What this task involves :: Count every line of these entries that holds the word "more", and reply with the number only.

== == ==

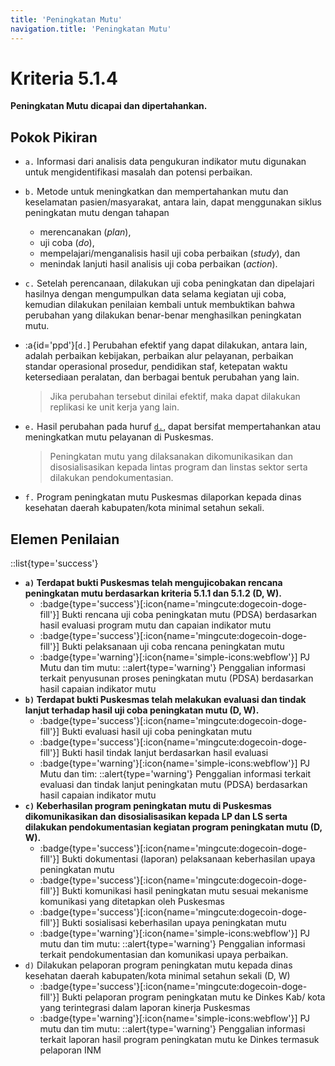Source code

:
 ```yaml
---
title: 'Peningkatan Mutu'
navigation.title: 'Peningkatan Mutu'
---
```


# Kriteria 5.1.4 
**Peningkatan Mutu dicapai dan dipertahankan.** 

## Pokok Pikiran 

- `a.` Informasi dari analisis data pengukuran indikator mutu digunakan untuk mengidentifikasi masalah dan potensi perbaikan. 

- `b.` Metode untuk meningkatkan dan mempertahankan mutu dan keselamatan pasien/masyarakat, antara lain, dapat menggunakan siklus peningkatan mutu dengan tahapan 
  - merencanakan (*plan*), 
  - uji coba (*do*), 	
  - mempelajari/menganalisis  hasil uji coba perbaikan (*study*), dan 
  - menindak lanjuti hasil analisis uji coba perbaikan (*action*). 

- `c.` Setelah perencanaan, dilakukan uji coba peningkatan dan dipelajari hasilnya dengan mengumpulkan data selama kegiatan uji coba, kemudian dilakukan penilaian kembali untuk membuktikan bahwa perubahan yang dilakukan benar-benar menghasilkan peningkatan mutu. 

- :a{id='ppd'}[`d.`] Perubahan efektif yang dapat dilakukan, antara lain, adalah perbaikan kebijakan, perbaikan alur pelayanan, perbaikan standar operasional prosedur, pendidikan staf, ketepatan waktu ketersediaan peralatan, dan berbagai bentuk perubahan yang lain. 

    > Jika perubahan tersebut dinilai efektif, maka dapat dilakukan replikasi ke unit kerja yang lain. 

- `e.` Hasil perubahan pada huruf [`d.`](#ppd), dapat bersifat mempertahankan atau meningkatkan mutu pelayanan di Puskesmas. 

    > Peningkatan mutu yang dilaksanakan dikomunikasikan dan disosialisasikan kepada lintas program dan linstas sektor serta dilakukan pendokumentasian. 

- `f.` Program peningkatan mutu Puskesmas dilaporkan kepada dinas kesehatan daerah kabupaten/kota minimal setahun sekali. 
 	 

## Elemen Penilaian 
::list{type='success'}
- **`a)` Terdapat bukti Puskesmas telah mengujicobakan rencana peningkatan mutu berdasarkan kriteria 5.1.1 dan 5.1.2 (D, W).**
  - :badge{type='success'}[:icon{name='mingcute:dogecoin-doge-fill'}] Bukti rencana uji coba peningkatan mutu (PDSA) berdasarkan hasil evaluasi program mutu dan capaian indikator mutu 
  - :badge{type='success'}[:icon{name='mingcute:dogecoin-doge-fill'}] Bukti pelaksanaan uji coba rencana peningkatan mutu 
  - :badge{type='warning'}[:icon{name='simple-icons:webflow'}] PJ Mutu dan tim mutu: 
    ::alert{type='warning'}
    Penggalian informasi terkait penyusunan proses peningkatan mutu (PDSA) berdasarkan hasil capaian indikator mutu 
- **`b)` Terdapat bukti Puskesmas telah melakukan evaluasi dan tindak lanjut terhadap hasil uji coba peningkatan mutu (D, W).** 
    - :badge{type='success'}[:icon{name='mingcute:dogecoin-doge-fill'}] Bukti evaluasi hasil uji coba peningkatan mutu 
    - :badge{type='success'}[:icon{name='mingcute:dogecoin-doge-fill'}] Bukti hasil tindak lanjut berdasarkan hasil evaluasi
    - :badge{type='warning'}[:icon{name='simple-icons:webflow'}] PJ Mutu dan tim: 
      ::alert{type='warning'}
      Penggalian informasi terkait evaluasi dan tindak lanjut peningkatan mutu (PDSA) berdasarkan hasil capaian indikator mutu 
- **`c)` Keberhasilan program peningkatan mutu di Puskesmas dikomunikasikan dan disosialisasikan kepada LP dan LS serta dilakukan pendokumentasian kegiatan program peningkatan mutu (D, W).** 
    - :badge{type='success'}[:icon{name='mingcute:dogecoin-doge-fill'}] Bukti dokumentasi (laporan) pelaksanaan keberhasilan upaya peningkatan mutu  
    - :badge{type='success'}[:icon{name='mingcute:dogecoin-doge-fill'}] Bukti komunikasi hasil peningkatan mutu sesuai mekanisme komunikasi yang ditetapkan oleh Puskesmas 
    - :badge{type='success'}[:icon{name='mingcute:dogecoin-doge-fill'}] Bukti sosialisasi keberhasilan upaya peningkatan mutu
    - :badge{type='warning'}[:icon{name='simple-icons:webflow'}] PJ mutu dan tim mutu: 
      ::alert{type='warning'}
      Penggalian informasi terkait pendokumentasian dan komunikasi upaya perbaikan.
- `d)` Dilakukan pelaporan program peningkatan mutu kepada dinas kesehatan daerah kabupaten/kota minimal setahun sekali (D, W)  
  - :badge{type='success'}[:icon{name='mingcute:dogecoin-doge-fill'}] Bukti pelaporan program peningkatan mutu ke Dinkes Kab/ kota yang terintegrasi dalam laporan kinerja Puskesmas 
  - :badge{type='warning'}[:icon{name='simple-icons:webflow'}] PJ mutu dan tim mutu: 
    ::alert{type='warning'}
    Penggalian informasi terkait laporan hasil program peningkatan mutu ke Dinkes termasuk pelaporan INM 
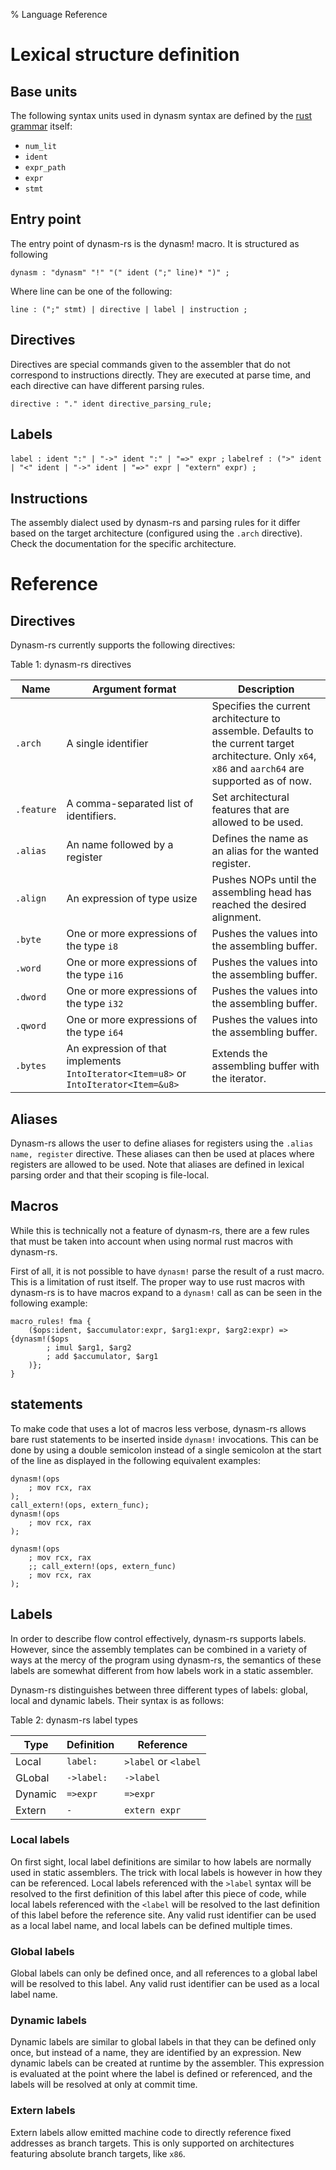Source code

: % Language Reference

# Lexical structure definition

## Base units

The following syntax units used in dynasm syntax are defined by the [rust grammar](https://doc.rust-lang.org/grammar.html) itself:

- `num_lit`
- `ident`
- `expr_path`
- `expr`
- `stmt`

## Entry point

The entry point of dynasm-rs is the dynasm! macro. It is structured as following

`dynasm : "dynasm" "!" "(" ident (";" line)* ")" ;`

Where line can be one of the following:

`line : (";" stmt) | directive | label | instruction ;`

## Directives

Directives are special commands given to the assembler that do not correspond to instructions directly.
They are executed at parse time, and each directive can have different parsing rules.

`directive : "." ident directive_parsing_rule;`

## Labels

`label : ident ":" | "->" ident ":" | "=>" expr ;`
`labelref : (">" ident | "<" ident | "->" ident | "=>" expr | "extern" expr) ;`

## Instructions

The assembly dialect used by dynasm-rs and parsing rules for it differ based on the target architecture (configured using the `.arch` directive).
Check the documentation for the specific architecture.

# Reference

## Directives

Dynasm-rs currently supports the following directives:


Table 1: dynasm-rs directives

Name      | Argument format | Description
----------|-----------------|------------
`.arch`   | A single identifier | Specifies the current architecture to assemble. Defaults to the current target architecture. Only `x64`, `x86` and `aarch64` are supported as of now.
`.feature`| A comma-separated list of identifiers. | Set architectural features that are allowed to be used.
`.alias`  | An name followed by a register | Defines the name as an alias for the wanted register.
`.align`  | An expression of type usize | Pushes NOPs until the assembling head has reached the desired alignment.
`.byte`   | One or more expressions of the type `i8`  | Pushes the values into the assembling buffer.
`.word`   | One or more expressions of the type `i16` | Pushes the values into the assembling buffer.
`.dword`  | One or more expressions of the type `i32` | Pushes the values into the assembling buffer.
`.qword`  | One or more expressions of the type `i64` | Pushes the values into the assembling buffer.
`.bytes`  | An expression of that implements `IntoIterator<Item=u8>` or `IntoIterator<Item=&u8>` | Extends the assembling buffer with the iterator.

## Aliases

Dynasm-rs allows the user to define aliases for registers using the `.alias name, register` directive. These aliases can then be used at places where registers are allowed to be used. Note that aliases are defined in lexical parsing order and that their scoping is file-local.

## Macros

While this is technically not a feature of dynasm-rs, there are a few rules that must be taken into account when using normal rust macros with dynasm-rs.

First of all, it is not possible to have `dynasm!` parse the result of a rust macro. This is a limitation of rust itself. The proper way to use rust macros with dynasm-rs is to have macros expand to a `dynasm!` call as can be seen in the following example:

```
macro_rules! fma {
    ($ops:ident, $accumulator:expr, $arg1:expr, $arg2:expr) => {dynasm!($ops
        ; imul $arg1, $arg2
        ; add $accumulator, $arg1
    )};
}
```

## statements

To make code that uses a lot of macros less verbose, dynasm-rs allows bare rust statements to be inserted inside `dynasm!` invocations. This can be done by using a double semicolon instead of a single semicolon at the start of the line as displayed in the following equivalent examples:

```
dynasm!(ops
    ; mov rcx, rax
);
call_extern!(ops, extern_func);
dynasm!(ops
    ; mov rcx, rax
);

dynasm!(ops
    ; mov rcx, rax
    ;; call_extern!(ops, extern_func)
    ; mov rcx, rax
);
```

## Labels

In order to describe flow control effectively, dynasm-rs supports labels. However, since the assembly templates can be combined in a variety of ways at the mercy of the program using dynasm-rs, the semantics of these labels are somewhat different from how labels work in a static assembler.

Dynasm-rs distinguishes between three different types of labels: global, local and dynamic labels. Their syntax is as follows:

Table 2: dynasm-rs label types

Type    | Definition   | Reference
--------|--------------|-----------
Local   | `label:`     | `>label` or `<label`
GLobal  | `->label:`   | `->label`
Dynamic | `=>expr`     | `=>expr`
Extern  | `-`          | `extern expr`

### Local labels

On first sight, local label definitions are similar to how labels are normally used in static assemblers. The trick with local labels is however in how they can be referenced. Local labels referenced with the `>label` syntax will be resolved to the first definition of this label after this piece of code, while local labels referenced with the `<label` will be resolved to the last definition of this label before the reference site. Any valid rust identifier can be used as a local label name, and local labels can be defined multiple times.

### Global labels

Global labels can only be defined once, and all references to a global label will be resolved to this label. Any valid rust identifier can be used as a local label name.

### Dynamic labels

Dynamic labels are similar to global labels in that they can be defined only once, but instead of a name, they are identified by an expression. New dynamic labels can be created at runtime by the assembler. This expression is evaluated at the point where the label is defined or referenced, and the labels will be resolved at only at commit time.

### Extern labels

Extern labels allow emitted machine code to directly reference fixed addresses as branch targets. This is only supported on architectures featuring absolute branch targets, like `x86`.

== == ==

Solution :: 4